Ola Fosheim =?UTF-8?B?R3LDuHN0YWQ=?= writes:

On Saturday, 4 February 2017 at 15:23:53 UTC, Adam D. Ruppe wrote:
 On Saturday, 4 February 2017 at 12:56:55 UTC, osa1 wrote:
 - Automatic but conservative. Can leak at any time.

 All GCs are prone to leak, including precise ones. The point of 
 garbage collection is not to prevent leaks, but rather to 
 prevent use-after-free bugs.

No, the main point of GC is to prevent leaks in the case where 
you have circular references.

Precise GCs don't leak, by definition. If the object is reachable 
then it isn't a leak.

Now, you might claim that objects that provably won't be touched 
again should be classified as dead and freed and that this is a 
bug that exhibit the same behaviour as a leak (running out of 
memory). But it's really nothing like the leaks you experience 
with manual memory management (e.g. circular references 
preventing memory from being released in a reference counting 
management scheme)

Feb 08 2017

thedeemon <dlang thedeemon.com> writes:

On Saturday, 4 February 2017 at 12:56:55 UTC, osa1 wrote:
 - Automatic but conservative. Can leak at any time. You have to 
 implement manual management (managed heaps) to avoid leaks. 
 Leaks are hard to find as any heap value may be causing it.

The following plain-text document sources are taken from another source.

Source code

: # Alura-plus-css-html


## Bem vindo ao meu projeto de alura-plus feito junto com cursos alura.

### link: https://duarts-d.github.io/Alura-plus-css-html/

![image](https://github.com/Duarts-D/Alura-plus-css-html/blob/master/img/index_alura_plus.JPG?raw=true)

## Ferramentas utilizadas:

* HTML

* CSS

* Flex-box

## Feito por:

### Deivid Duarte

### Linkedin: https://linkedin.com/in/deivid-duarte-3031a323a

By "managed heap" I just meant the GC heap, the one used by "new" 
operator.
Besides it, there are already other allocators and container 
libraries available, don't need to implement this stuff manually.

 the worst of both worlds.

It may look so from a distance. But in my experience it's not 
that bad. In most software I did in D it did not matter really 
(it's either 64-bit or short lived programs) and the control D 
gives to choose how to deal with everything makes it all quite 
manageable, I can decide what to take from both worlds and hence 
pick the best, not the worst.

Feb 04 2017

rikki cattermole <rikki cattermole.co.nz> writes:

On 05/02/2017 5:02 PM, thedeemon wrote:

snip

 It may look so from a distance. But in my experience it's not that bad.
 In most software I did in D it did not matter really (it's either 64-bit
 or short lived programs) and the control D gives to choose how to deal
 with everything makes it all quite manageable, I can decide what to take
 from both worlds and hence pick the best, not the worst.

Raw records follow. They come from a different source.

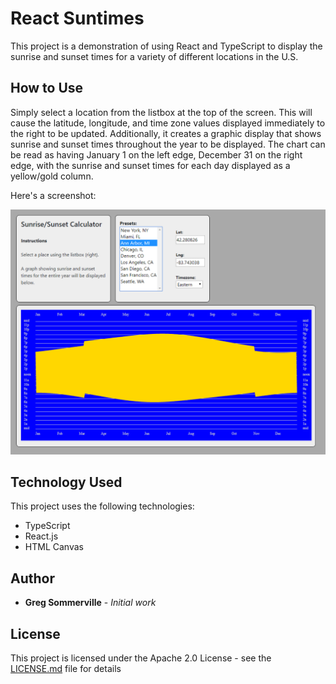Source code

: # React Suntimes
This project is a demonstration of using React and TypeScript to display the sunrise and sunset times
for a variety of different locations in the U.S.

## How to Use
Simply select a location from the listbox at the top of the screen.  This will cause the latitude, longitude, 
and time zone values displayed immediately to the right to be updated.  Additionally, it creates a 
graphic display that shows sunrise and sunset times throughout the year to be displayed.  The chart can be read
as having January 1 on the left edge, December 31 on the right edge, with the sunrise and sunset times for each
day displayed as a yellow/gold column.  

Here's a screenshot:

![Screenshot](screenshot.png)

## Technology Used
This project uses the following technologies:
- TypeScript
- React.js
- HTML Canvas

## Author
* **Greg Sommerville** - *Initial work* 
 
## License
This project is licensed under the Apache 2.0 License - see the [LICENSE.md](LICENSE.md) file for details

The best of both worlds can be done quite simply.

Instead of a chain of input ranges like:

int[] data = input.filter!"a != 7".map!"a * 2".array;

Use:

int[] data;
data.length = input.length;

size_t i;
foreach(v; input.filter!"a != 7".map!"a * 2") {
	data[i] = v;
	i++;
}

data.length = i;

Of course this is dirt simple example, but instead look at it for e.g. a 
csv parser with some complex data structure creation + manipulation.

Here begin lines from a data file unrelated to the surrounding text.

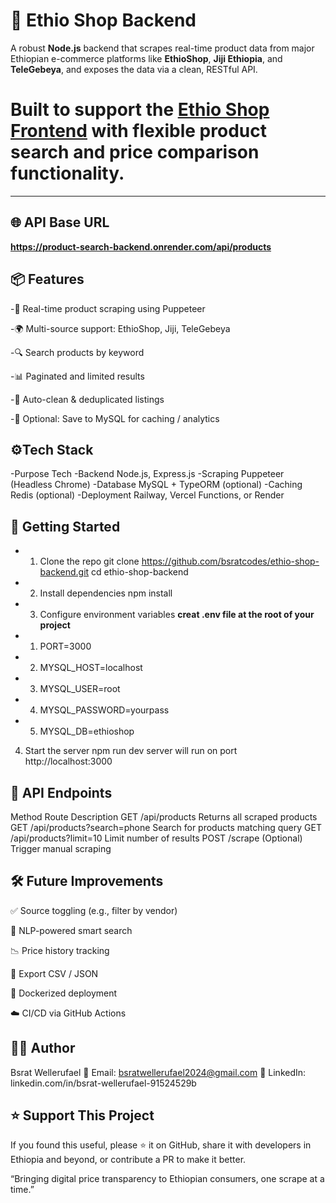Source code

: # 🛒 Ethio Shop Backend

A robust **Node.js** backend that scrapes real-time product data from major Ethiopian e-commerce platforms like **EthioShop**, **Jiji Ethiopia**, and **TeleGebeya**, and exposes the data via a clean, RESTful API.

# Built to support the [Ethio Shop Frontend](https://github.com/bsratcodes/ethio-shop-frontend) with flexible  product search and price comparison functionality.

---

## 🌐 API Base URL

**https://product-search-backend.onrender.com/api/products**

## 📦 Features
-🧲 Real-time product scraping using Puppeteer

-🌍 Multi-source support: EthioShop, Jiji, TeleGebeya

-🔍 Search products by keyword

-📊 Paginated and limited results

-🧹 Auto-clean & deduplicated listings

-💾 Optional: Save to MySQL for caching / analytics

## ⚙️Tech Stack
-Purpose	Tech
-Backend	Node.js, Express.js
-Scraping	Puppeteer (Headless Chrome)
-Database	MySQL + TypeORM (optional)
-Caching	Redis (optional)
-Deployment	Railway, Vercel Functions, or Render

## 🚀 Getting Started
* 1. Clone the repo
git clone https://github.com/bsratcodes/ethio-shop-backend.git
cd ethio-shop-backend

* 2. Install dependencies
   npm install
* 3. Configure environment variables
 **creat .env file at the root of your project**
* 1. PORT=3000
* 2. MYSQL_HOST=localhost
* 3. MYSQL_USER=root
* 4. MYSQL_PASSWORD=yourpass
* 5. MYSQL_DB=ethioshop

4. Start the server
 npm run dev
server will run on port http://localhost:3000

## 🔌 API Endpoints
Method	Route	Description
GET	/api/products	Returns all scraped products
GET	/api/products?search=phone	Search for products matching query
GET	/api/products?limit=10	Limit number of results
POST	/scrape	(Optional) Trigger manual scraping

## 🛠️ Future Improvements
✅ Source toggling (e.g., filter by vendor)

🧠 NLP-powered smart search

📉 Price history tracking

📂 Export CSV / JSON

🐳 Dockerized deployment

☁️ CI/CD via GitHub Actions


## 🙋‍♂️ Author
Bsrat Wellerufael
📧 Email: bsratwellerufael2024@gmail.com
🔗 LinkedIn: linkedin.com/in/bsrat-wellerufael-91524529b

## ⭐ Support This Project
If you found this useful, please ⭐ it on GitHub, share it with developers in Ethiopia and beyond, or contribute a PR to make it better.

“Bringing digital price transparency to Ethiopian consumers, one scrape at a time.”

I have some real world code here[0] that uses it. Not only is there less 
allocations and uses the GC but also it ends up being significantly faster!

[0] 
https://gist.github.com/rikkimax/42c3dfa6500155c5e441cbb1437142ea#file-reports-d-L124

Feb 04 2017

Cym13 <cpicard openmailbox.org> writes:

On Sunday, 5 February 2017 at 04:22:30 UTC, rikki cattermole 
wrote:
 On 05/02/2017 5:02 PM, thedeemon wrote:

 snip

 It may look so from a distance. But in my experience it's not 
 that bad.
 In most software I did in D it did not matter really (it's 
 either 64-bit
 or short lived programs) and the control D gives to choose how 
 to deal
 with everything makes it all quite manageable, I can decide 
 what to take
 from both worlds and hence pick the best, not the worst.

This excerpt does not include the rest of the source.